*** Listed entries

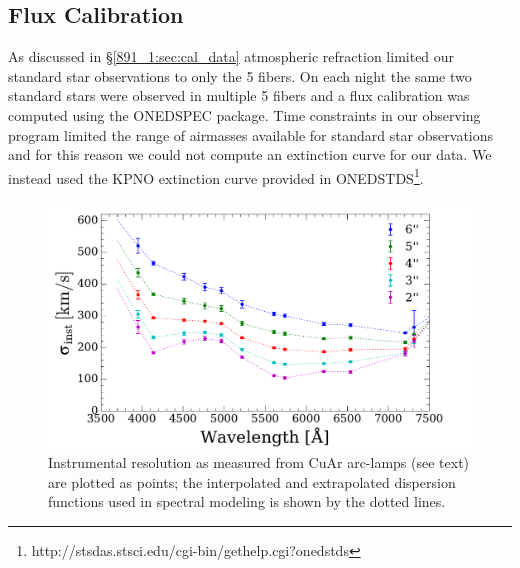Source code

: \subsection{Flux Calibration}
\label{891_1:sec:flux_cal}


As discussed in \S\ref{891_1:sec:cal_data} atmospheric refraction limited
our standard star observations to only the 5 fibers. On each
night the same two standard stars were observed in multiple 5
fibers and a flux calibration was computed using the ONEDSPEC
package. Time constraints in our observing program limited the range
of airmasses available for standard star observations and for this
reason we could not compute an extinction curve for our data. We
instead used the KPNO extinction curve provided in
ONEDSTDS\footnote{http://stsdas.stsci.edu/cgi-bin/gethelp.cgi?onedstds}.

\begin{figure}
  \centering
  \includegraphics[width=\columnwidth]{891_1/figs/disp_paper.pdf}

  \caption[Variation of instrumental resolution in \GP
  fibers]{\label{891_1:fig:dispfunc}\fixspacing Instrumental resolution as
    measured from CuAr arc-lamps (see text) are plotted as points; the
    interpolated and extrapolated dispersion functions used in
    spectral modeling is shown by the dotted lines.}
\end{figure}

******

▸ Exercise directions
The data must come back word for word, with every picture removed.

▸ Output for this exercise
Source code

: \subsection{Flux Calibration}
\label{891_1:sec:flux_cal}


As discussed in \S\ref{891_1:sec:cal_data} atmospheric refraction limited
our standard star observations to only the 5 fibers. On each
night the same two standard stars were observed in multiple 5
fibers and a flux calibration was computed using the ONEDSPEC
package. Time constraints in our observing program limited the range
of airmasses available for standard star observations and for this
reason we could not compute an extinction curve for our data. We
instead used the KPNO extinction curve provided in
ONEDSTDS\footnote{http://stsdas.stsci.edu/cgi-bin/gethelp.cgi?onedstds}.

\begin{figure}
  \centering
  \includegraphics[width=\columnwidth]{891_1/figs/disp_paper.pdf}

  \caption[Variation of instrumental resolution in \GP
  fibers]{\label{891_1:fig:dispfunc}\fixspacing Instrumental resolution as
    measured from CuAr arc-lamps (see text) are plotted as points; the
    interpolated and extrapolated dispersion functions used in
    spectral modeling is shown by the dotted lines.}
\end{figure}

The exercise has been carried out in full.